Fuerte repudio de organizaciones por intentar censurar el debate sobre la ESI

En el marco del creciente debate sobre la aplicación de la Educación Sexual Integral (ESI) en el país, las organizaciones Padres Unidos Argentina, Women Declaration International - Argentina y Rights Analytics emitieron un contundente comunicado en el que expresan su "enérgico repudio" contra el diputado nacional Esteban Paulón.
El conflicto se desató luego de que el legislador enviara una carta documento a Clara Muzzio, Vicejefa de Gobierno de la Ciudad de Buenos Aires, quien recientemente había manifestado una postura crítica respecto a lo que las agrupaciones denominan una "implementación ideológica y abusiva" de la ESI.
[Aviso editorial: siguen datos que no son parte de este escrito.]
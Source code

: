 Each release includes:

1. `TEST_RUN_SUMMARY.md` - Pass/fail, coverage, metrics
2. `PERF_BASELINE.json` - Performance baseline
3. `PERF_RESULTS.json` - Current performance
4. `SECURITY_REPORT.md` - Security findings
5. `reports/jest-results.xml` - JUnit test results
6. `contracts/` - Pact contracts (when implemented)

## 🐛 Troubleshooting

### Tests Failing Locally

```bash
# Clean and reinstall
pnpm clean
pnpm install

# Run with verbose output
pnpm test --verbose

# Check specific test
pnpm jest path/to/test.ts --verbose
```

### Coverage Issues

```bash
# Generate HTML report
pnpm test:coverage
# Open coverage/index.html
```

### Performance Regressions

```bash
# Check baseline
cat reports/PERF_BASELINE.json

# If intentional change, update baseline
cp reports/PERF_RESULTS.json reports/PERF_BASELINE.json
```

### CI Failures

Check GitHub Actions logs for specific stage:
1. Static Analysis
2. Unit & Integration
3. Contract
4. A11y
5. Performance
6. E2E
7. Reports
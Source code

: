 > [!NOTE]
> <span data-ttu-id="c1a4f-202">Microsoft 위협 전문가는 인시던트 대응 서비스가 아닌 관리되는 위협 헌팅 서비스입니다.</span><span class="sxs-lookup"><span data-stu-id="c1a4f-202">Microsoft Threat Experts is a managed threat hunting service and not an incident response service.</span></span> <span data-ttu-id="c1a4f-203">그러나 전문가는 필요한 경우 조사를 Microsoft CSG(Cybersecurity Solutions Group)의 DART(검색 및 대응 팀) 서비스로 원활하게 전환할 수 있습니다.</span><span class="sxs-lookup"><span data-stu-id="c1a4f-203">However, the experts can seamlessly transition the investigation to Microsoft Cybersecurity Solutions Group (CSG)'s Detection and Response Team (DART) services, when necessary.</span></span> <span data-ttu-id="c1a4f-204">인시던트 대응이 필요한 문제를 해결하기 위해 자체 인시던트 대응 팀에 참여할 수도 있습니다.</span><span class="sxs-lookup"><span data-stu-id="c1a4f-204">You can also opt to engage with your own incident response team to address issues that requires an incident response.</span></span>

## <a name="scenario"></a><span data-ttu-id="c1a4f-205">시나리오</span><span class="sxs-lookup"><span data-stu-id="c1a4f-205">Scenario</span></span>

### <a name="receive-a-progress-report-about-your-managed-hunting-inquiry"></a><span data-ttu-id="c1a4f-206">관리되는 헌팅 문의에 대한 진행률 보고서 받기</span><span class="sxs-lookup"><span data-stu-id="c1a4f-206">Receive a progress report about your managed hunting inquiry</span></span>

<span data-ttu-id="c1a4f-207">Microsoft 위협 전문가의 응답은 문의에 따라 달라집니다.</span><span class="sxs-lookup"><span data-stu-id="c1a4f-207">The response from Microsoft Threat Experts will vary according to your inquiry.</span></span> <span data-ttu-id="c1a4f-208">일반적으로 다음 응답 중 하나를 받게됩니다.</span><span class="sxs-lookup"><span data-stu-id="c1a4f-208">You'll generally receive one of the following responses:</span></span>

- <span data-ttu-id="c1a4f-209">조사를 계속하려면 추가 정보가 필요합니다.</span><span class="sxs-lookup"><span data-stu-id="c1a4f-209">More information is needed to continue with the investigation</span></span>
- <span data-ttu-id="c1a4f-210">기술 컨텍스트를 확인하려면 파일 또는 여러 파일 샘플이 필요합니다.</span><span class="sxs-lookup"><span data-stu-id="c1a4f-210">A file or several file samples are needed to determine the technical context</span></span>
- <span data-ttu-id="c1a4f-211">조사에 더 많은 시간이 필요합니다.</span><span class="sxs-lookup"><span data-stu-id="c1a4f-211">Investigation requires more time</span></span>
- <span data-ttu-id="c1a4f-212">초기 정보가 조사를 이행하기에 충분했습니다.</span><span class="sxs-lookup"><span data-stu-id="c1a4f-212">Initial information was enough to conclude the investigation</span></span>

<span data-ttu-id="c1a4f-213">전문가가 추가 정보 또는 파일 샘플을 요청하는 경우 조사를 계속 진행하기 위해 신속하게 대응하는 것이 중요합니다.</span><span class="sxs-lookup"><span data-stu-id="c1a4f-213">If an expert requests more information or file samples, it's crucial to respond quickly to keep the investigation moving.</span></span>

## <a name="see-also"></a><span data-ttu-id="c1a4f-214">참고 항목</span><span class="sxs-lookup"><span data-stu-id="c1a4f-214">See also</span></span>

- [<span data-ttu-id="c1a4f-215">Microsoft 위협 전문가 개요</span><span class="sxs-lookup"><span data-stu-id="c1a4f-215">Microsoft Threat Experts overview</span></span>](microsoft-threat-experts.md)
Para las organizaciones firmantes, el accionar de Paulón constituye un intento de "amedrentar" a la funcionaria y representa "un inadmisible avasallamiento de la libertad de expresión y un grave precedente para la convivencia democrática". En el documento, acusan al diputado de utilizar una equiparación "falaz y manipuladora" al sugerir que criticar la incorporación de la "ideología de los géneros identitarios" implica estar en contra de la educación sexual en sí misma.
El comunicado aclara que las agrupaciones no se oponen a una educación sexual orientada al cuidado de la salud y el respeto por la dignidad, pero rechazan su uso como "vehículo para implantar una agenda ideológica que niega la concepción integral de la persona humana y el carácter constitutivo de la diferencia sexual". Además, advierten que este tipo de enfoques pretenden usurpar el rol prioritario de las familias en la educación de los niños.
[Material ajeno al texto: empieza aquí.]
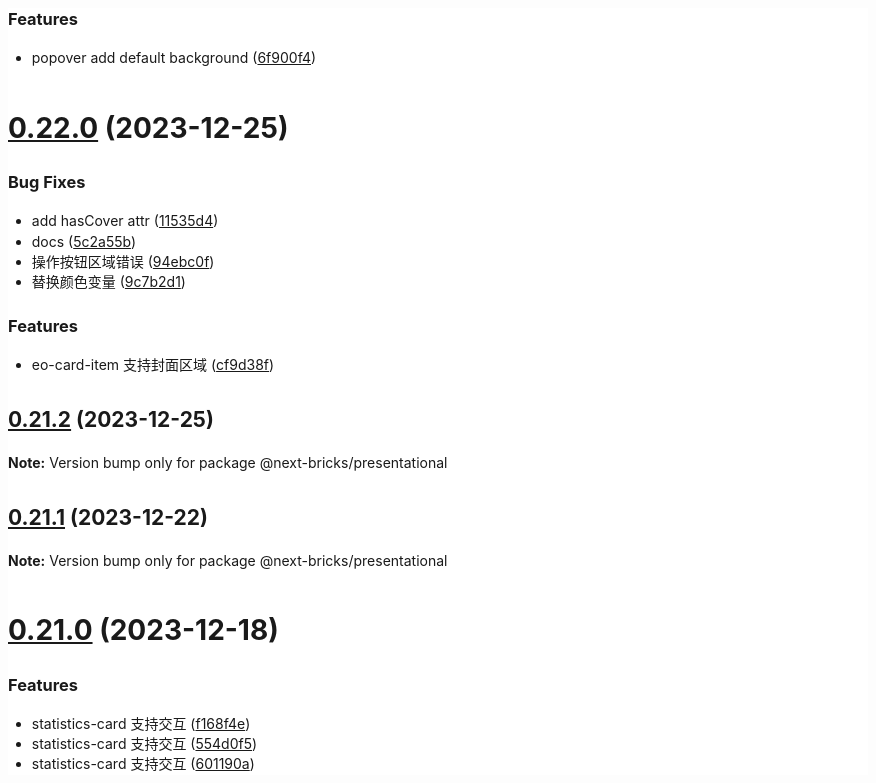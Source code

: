 ### Features

- popover add default background ([6f900f4](https://github.com/easyops-cn/next-bricks/commit/6f900f4c24dc1ff8bca35d6b1d91f184edd83791))

# [0.22.0](https://github.com/easyops-cn/next-bricks/compare/@next-bricks/presentational@0.21.2...@next-bricks/presentational@0.22.0) (2023-12-25)

### Bug Fixes

- add hasCover attr ([11535d4](https://github.com/easyops-cn/next-bricks/commit/11535d4a3d3f2895f1a81488c7ebf96ddb2ca0db))
- docs ([5c2a55b](https://github.com/easyops-cn/next-bricks/commit/5c2a55b06f24238337752a56e98e65b1bf1bf8ae))
- 操作按钮区域错误 ([94ebc0f](https://github.com/easyops-cn/next-bricks/commit/94ebc0fad551a3148566af63a35cc6f97663bfa0))
- 替换颜色变量 ([9c7b2d1](https://github.com/easyops-cn/next-bricks/commit/9c7b2d1c3823134b9e2932f4812ea50cea636832))

### Features

- eo-card-item 支持封面区域 ([cf9d38f](https://github.com/easyops-cn/next-bricks/commit/cf9d38f3ab19ccf0e9ce9c6d843c5b1da688f394))

## [0.21.2](https://github.com/easyops-cn/next-bricks/compare/@next-bricks/presentational@0.21.1...@next-bricks/presentational@0.21.2) (2023-12-25)

**Note:** Version bump only for package @next-bricks/presentational

## [0.21.1](https://github.com/easyops-cn/next-bricks/compare/@next-bricks/presentational@0.21.0...@next-bricks/presentational@0.21.1) (2023-12-22)

**Note:** Version bump only for package @next-bricks/presentational

# [0.21.0](https://github.com/easyops-cn/next-bricks/compare/@next-bricks/presentational@0.20.1...@next-bricks/presentational@0.21.0) (2023-12-18)

### Features

- statistics-card 支持交互 ([f168f4e](https://github.com/easyops-cn/next-bricks/commit/f168f4ec26b8b08fd4fd26813ad873680088b332))
- statistics-card 支持交互 ([554d0f5](https://github.com/easyops-cn/next-bricks/commit/554d0f5f370bf8508eb420290ba492ece11abb0b))
- statistics-card 支持交互 ([601190a](https://github.com/easyops-cn/next-bricks/commit/601190ae4df09c1bf1df1ed6e971a654e3e8f00d))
La carta no se limitó al debate educativo. Las organizaciones también apuntaron contra la trayectoria legislativa del diputado, acusándolo de promover proyectos vinculados a la regulación de la gestación por sustitución (alquiler de vientres) y del comercio sexual. Según el texto, estas iniciativas habilitan "la explotación reproductiva de las mujeres y la mercantilización de la vida de los niños", entrando en conflicto con tratados internacionales vinculantes para Argentina, como la CEDAW, el Protocolo de Palermo y la Convención sobre los Derechos del Niño.
En uno de los pasajes más duros del documento, las agrupaciones sentencian: "Pretender negar el sexo y las protecciones legales vinculantes que derivan de él, no es diversidad, es misoginia. Convertir a las mujeres en la subclase de los varones no es inclusión, es desconocer la especificidad y dignidad del sexo femenino".
El documento concluye reafirmando el compromiso de las organizaciones con un debate abierto y libre, y le recuerda al legislador que "en Argentina las libertades fundamentales se respetan, las mujeres no se explotan ni trafican, y los niños no se compran ni venden por contrato".
La carta de repudio lleva la firma de Graciela Spinelli, María José Binetti, Mariano Salomón, Agustina Mitre, Rocío Gómez y Paola Bucci.